Jeder, der diesen großen, immer gut gelaunten und unbekümmerten Mann noch nie gesehen hat, würde seine Sorgen normal finden. Ich meine, er ist immer noch ein Gefangener. Aber Cheikh hat bei mir Neugierde geweckt. Es kommt nicht jeden Tag vor, dass ein Gefangener Sorgen äußert, die über sein eigenes Gerichtsverfahren hinausgehen.
Also ermutigte ich ihn, fortzufahren.
“Ich meine, weißt du, es gibt so viele Frauen, die getötet werden, und man begeht zu Recht den Frauentag, dann gibt es Polizisten, und man begeht den Tag der Polizisten, es gibt auch den Tag der Tiere, und es ist richtig, auch an sie zu erinnern. Es dient dazu, die Menschen zu verstehen, allen Kraft zu geben, gegen Ungerechtigkeit zu kämpfen. Aber warum, so ist zu lesen, redet man dann nicht mit jemandem, um auch den Tag der Gefangenen zu begehen? Ich spreche nicht von Kriminellen, sondern von denen, die im Gefängnis leiden und sterben”.
Ein Tag des Gedenkens und der Anteilnahme am Leid derer, die einen Freund oder Verwandten hinter Gittern betrauern.

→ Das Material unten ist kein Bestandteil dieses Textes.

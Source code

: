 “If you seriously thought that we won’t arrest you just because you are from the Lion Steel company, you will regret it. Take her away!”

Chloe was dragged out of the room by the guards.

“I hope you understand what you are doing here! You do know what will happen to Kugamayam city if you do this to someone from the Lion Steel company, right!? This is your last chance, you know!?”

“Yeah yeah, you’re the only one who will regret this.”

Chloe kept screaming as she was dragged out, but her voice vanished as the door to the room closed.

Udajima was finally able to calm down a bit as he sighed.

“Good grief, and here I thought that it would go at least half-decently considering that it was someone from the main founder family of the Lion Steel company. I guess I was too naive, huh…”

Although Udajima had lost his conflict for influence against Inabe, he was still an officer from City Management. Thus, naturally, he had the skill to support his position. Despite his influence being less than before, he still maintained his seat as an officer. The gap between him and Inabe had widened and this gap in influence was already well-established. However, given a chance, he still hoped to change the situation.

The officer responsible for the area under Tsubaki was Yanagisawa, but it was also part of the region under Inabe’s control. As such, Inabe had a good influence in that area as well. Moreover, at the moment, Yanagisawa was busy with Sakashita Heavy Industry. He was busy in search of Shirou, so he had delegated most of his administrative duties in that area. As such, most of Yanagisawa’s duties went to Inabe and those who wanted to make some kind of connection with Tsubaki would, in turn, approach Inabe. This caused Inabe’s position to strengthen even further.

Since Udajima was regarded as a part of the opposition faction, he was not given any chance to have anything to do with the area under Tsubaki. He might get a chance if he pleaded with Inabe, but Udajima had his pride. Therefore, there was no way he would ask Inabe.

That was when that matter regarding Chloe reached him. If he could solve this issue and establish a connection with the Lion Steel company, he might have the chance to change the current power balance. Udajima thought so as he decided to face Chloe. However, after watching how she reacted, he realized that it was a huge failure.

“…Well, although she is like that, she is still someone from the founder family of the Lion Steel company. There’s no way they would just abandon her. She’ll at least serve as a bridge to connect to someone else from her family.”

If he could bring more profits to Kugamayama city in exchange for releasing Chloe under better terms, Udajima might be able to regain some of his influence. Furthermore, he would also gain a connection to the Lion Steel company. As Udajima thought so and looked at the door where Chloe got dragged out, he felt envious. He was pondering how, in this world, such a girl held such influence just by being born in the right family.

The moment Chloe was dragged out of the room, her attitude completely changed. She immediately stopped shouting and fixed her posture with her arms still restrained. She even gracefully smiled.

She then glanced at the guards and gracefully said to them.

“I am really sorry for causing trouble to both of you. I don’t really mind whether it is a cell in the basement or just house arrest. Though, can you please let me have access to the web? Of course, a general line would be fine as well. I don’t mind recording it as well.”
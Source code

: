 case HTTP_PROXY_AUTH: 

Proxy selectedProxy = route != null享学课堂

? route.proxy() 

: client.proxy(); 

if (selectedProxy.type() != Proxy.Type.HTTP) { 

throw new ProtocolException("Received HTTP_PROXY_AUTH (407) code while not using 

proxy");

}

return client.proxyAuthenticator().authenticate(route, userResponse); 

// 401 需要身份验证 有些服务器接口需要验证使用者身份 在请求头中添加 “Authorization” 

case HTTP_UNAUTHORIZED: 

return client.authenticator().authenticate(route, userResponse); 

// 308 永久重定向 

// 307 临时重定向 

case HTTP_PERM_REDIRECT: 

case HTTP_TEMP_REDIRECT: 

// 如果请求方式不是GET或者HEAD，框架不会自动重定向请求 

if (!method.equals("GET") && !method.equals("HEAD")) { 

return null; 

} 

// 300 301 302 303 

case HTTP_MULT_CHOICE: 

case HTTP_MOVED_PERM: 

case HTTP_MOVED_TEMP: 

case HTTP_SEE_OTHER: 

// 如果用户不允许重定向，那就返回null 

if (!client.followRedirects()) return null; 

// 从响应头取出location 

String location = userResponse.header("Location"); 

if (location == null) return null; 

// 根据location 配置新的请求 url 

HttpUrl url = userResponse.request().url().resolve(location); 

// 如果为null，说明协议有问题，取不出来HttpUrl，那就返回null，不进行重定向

Das ist es, was Cheikh Niang meinte. In diesem Moment wurden wir unterbrochen und er ging hocherhobenen Hauptes davon. Als ich anfing, in meiner Zelle auf und ab zu gehen, hätte ich damit nicht aufhören können, wenn ich nicht beschlossen hätte, jemandem davon zu erzählen: Was, wenn es ein vernünftiger Vorschlag wäre?
P.S.
Ich erzähle diese Episode, die sich wirklich ereignet hat, und gebe sie so weiter, wie sie war, weil ich glaube, dass dies die beste Art und Weise ist, die Botschaft zu vermitteln oder denjenigen, die es in Erwägung ziehen könnten, die Idee vorzuschlagen, einen “Tag der Opfer hinter Gittern” einzuführen. Ich bin mir bewusst, dass mein Name angesichts einer solchen Initiative in einigen Kreisen der Öffentlichkeit Verwirrung stiften könnte, weshalb ich es nicht für nötig halte, öffentlich aufzutreten, im Gegensatz zu Cheikh Niang, der kein Problem damit hat, sich zu exponieren.

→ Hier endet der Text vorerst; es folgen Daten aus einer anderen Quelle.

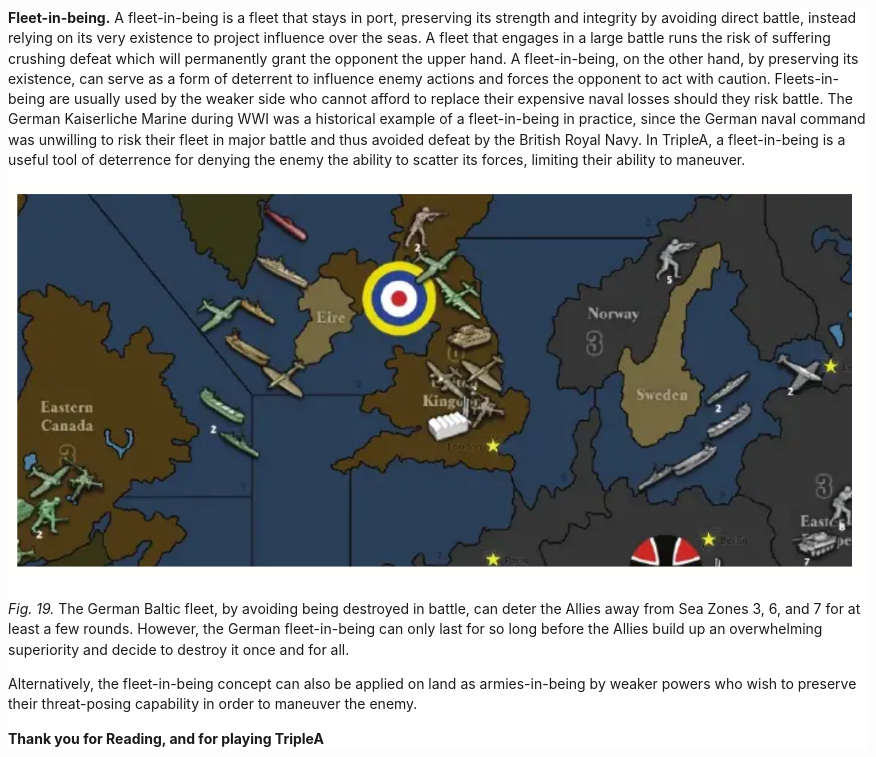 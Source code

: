 **Fleet-in-being.** A fleet-in-being is a fleet that stays in port, preserving its strength and integrity by avoiding direct battle,
instead relying on its very existence to project influence over the seas. A fleet that engages in a large battle runs the risk of
suffering crushing defeat which will permanently grant the opponent the upper hand. A fleet-in-being, on the other hand, by
preserving its existence, can serve as a form of deterrent to influence enemy actions and forces the opponent to act with 
caution. Fleets-in-being are usually used by the weaker side who cannot afford to replace their expensive naval losses should
they risk battle. The German Kaiserliche Marine during WWI was a historical example of a fleet-in-being in practice, since the
German naval command was unwilling to risk their fleet in major battle and thus avoided defeat by the British Royal Navy. In
TripleA, a fleet-in-being is a useful tool of deterrence for denying the enemy the ability to scatter its forces, limiting their
ability to maneuver.

![fig19](images/fig19.png)

_Fig. 19._ The German Baltic fleet, by avoiding being destroyed in battle, can deter the Allies away from Sea Zones 3, 6, and 7 for at least a few
rounds. However, the German fleet-in-being can only last for so long before the Allies build up an overwhelming superiority and decide to
destroy it once and for all.

Alternatively, the fleet-in-being concept can also be applied on land as armies-in-being by weaker powers who wish to
preserve their threat-posing capability in order to maneuver the enemy.

**Thank you for Reading, and for playing TripleA**


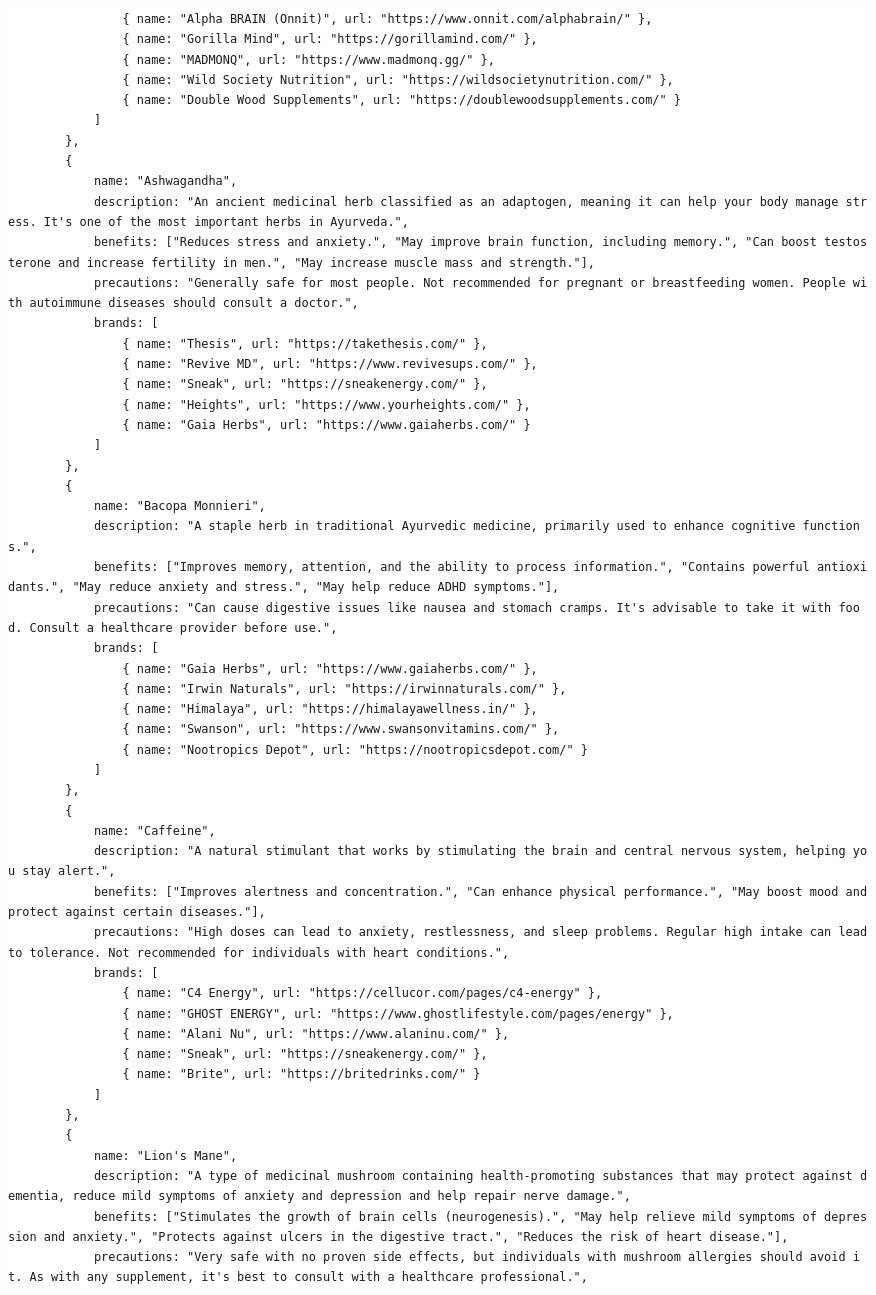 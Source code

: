                     { name: "Alpha BRAIN (Onnit)", url: "https://www.onnit.com/alphabrain/" },
                    { name: "Gorilla Mind", url: "https://gorillamind.com/" },
                    { name: "MADMONQ", url: "https://www.madmonq.gg/" },
                    { name: "Wild Society Nutrition", url: "https://wildsocietynutrition.com/" },
                    { name: "Double Wood Supplements", url: "https://doublewoodsupplements.com/" }
                ]
            },
            {
                name: "Ashwagandha",
                description: "An ancient medicinal herb classified as an adaptogen, meaning it can help your body manage stress. It's one of the most important herbs in Ayurveda.",
                benefits: ["Reduces stress and anxiety.", "May improve brain function, including memory.", "Can boost testosterone and increase fertility in men.", "May increase muscle mass and strength."],
                precautions: "Generally safe for most people. Not recommended for pregnant or breastfeeding women. People with autoimmune diseases should consult a doctor.",
                brands: [
                    { name: "Thesis", url: "https://takethesis.com/" },
                    { name: "Revive MD", url: "https://www.revivesups.com/" },
                    { name: "Sneak", url: "https://sneakenergy.com/" },
                    { name: "Heights", url: "https://www.yourheights.com/" },
                    { name: "Gaia Herbs", url: "https://www.gaiaherbs.com/" }
                ]
            },
            {
                name: "Bacopa Monnieri",
                description: "A staple herb in traditional Ayurvedic medicine, primarily used to enhance cognitive functions.",
                benefits: ["Improves memory, attention, and the ability to process information.", "Contains powerful antioxidants.", "May reduce anxiety and stress.", "May help reduce ADHD symptoms."],
                precautions: "Can cause digestive issues like nausea and stomach cramps. It's advisable to take it with food. Consult a healthcare provider before use.",
                brands: [
                    { name: "Gaia Herbs", url: "https://www.gaiaherbs.com/" },
                    { name: "Irwin Naturals", url: "https://irwinnaturals.com/" },
                    { name: "Himalaya", url: "https://himalayawellness.in/" },
                    { name: "Swanson", url: "https://www.swansonvitamins.com/" },
                    { name: "Nootropics Depot", url: "https://nootropicsdepot.com/" }
                ]
            },
            {
                name: "Caffeine",
                description: "A natural stimulant that works by stimulating the brain and central nervous system, helping you stay alert.",
                benefits: ["Improves alertness and concentration.", "Can enhance physical performance.", "May boost mood and protect against certain diseases."],
                precautions: "High doses can lead to anxiety, restlessness, and sleep problems. Regular high intake can lead to tolerance. Not recommended for individuals with heart conditions.",
                brands: [
                    { name: "C4 Energy", url: "https://cellucor.com/pages/c4-energy" },
                    { name: "GHOST ENERGY", url: "https://www.ghostlifestyle.com/pages/energy" },
                    { name: "Alani Nu", url: "https://www.alaninu.com/" },
                    { name: "Sneak", url: "https://sneakenergy.com/" },
                    { name: "Brite", url: "https://britedrinks.com/" }
                ]
            },
            {
                name: "Lion's Mane",
                description: "A type of medicinal mushroom containing health-promoting substances that may protect against dementia, reduce mild symptoms of anxiety and depression and help repair nerve damage.",
                benefits: ["Stimulates the growth of brain cells (neurogenesis).", "May help relieve mild symptoms of depression and anxiety.", "Protects against ulcers in the digestive tract.", "Reduces the risk of heart disease."],
                precautions: "Very safe with no proven side effects, but individuals with mushroom allergies should avoid it. As with any supplement, it's best to consult with a healthcare professional.",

Cesare Battisti sitzt seit Jahren im Knast für Taten, die über 40 Jahren her sind, der Staat rächt sich immer noch für den antagonistischen Aufbruch der 70er in Italien, von dem Cesare ein Teil war. Von ihm sind mehrere im Exil und im Knast entstandene Bücher erschienen, von denen leider kein einziges auf Deutsch vorliegt. Carmilla Online veröffentlicht regelmäßig aktuelle Kurzgeschichten von ihm, die teilweise auf Sunzi Bingfa sowie auf Bonustracks auf Deutsch erschienen sind.
Dieser Text erschien im Original am 15. Januar 2023 und wurde von Bonustracks ins Deutsche übertragen.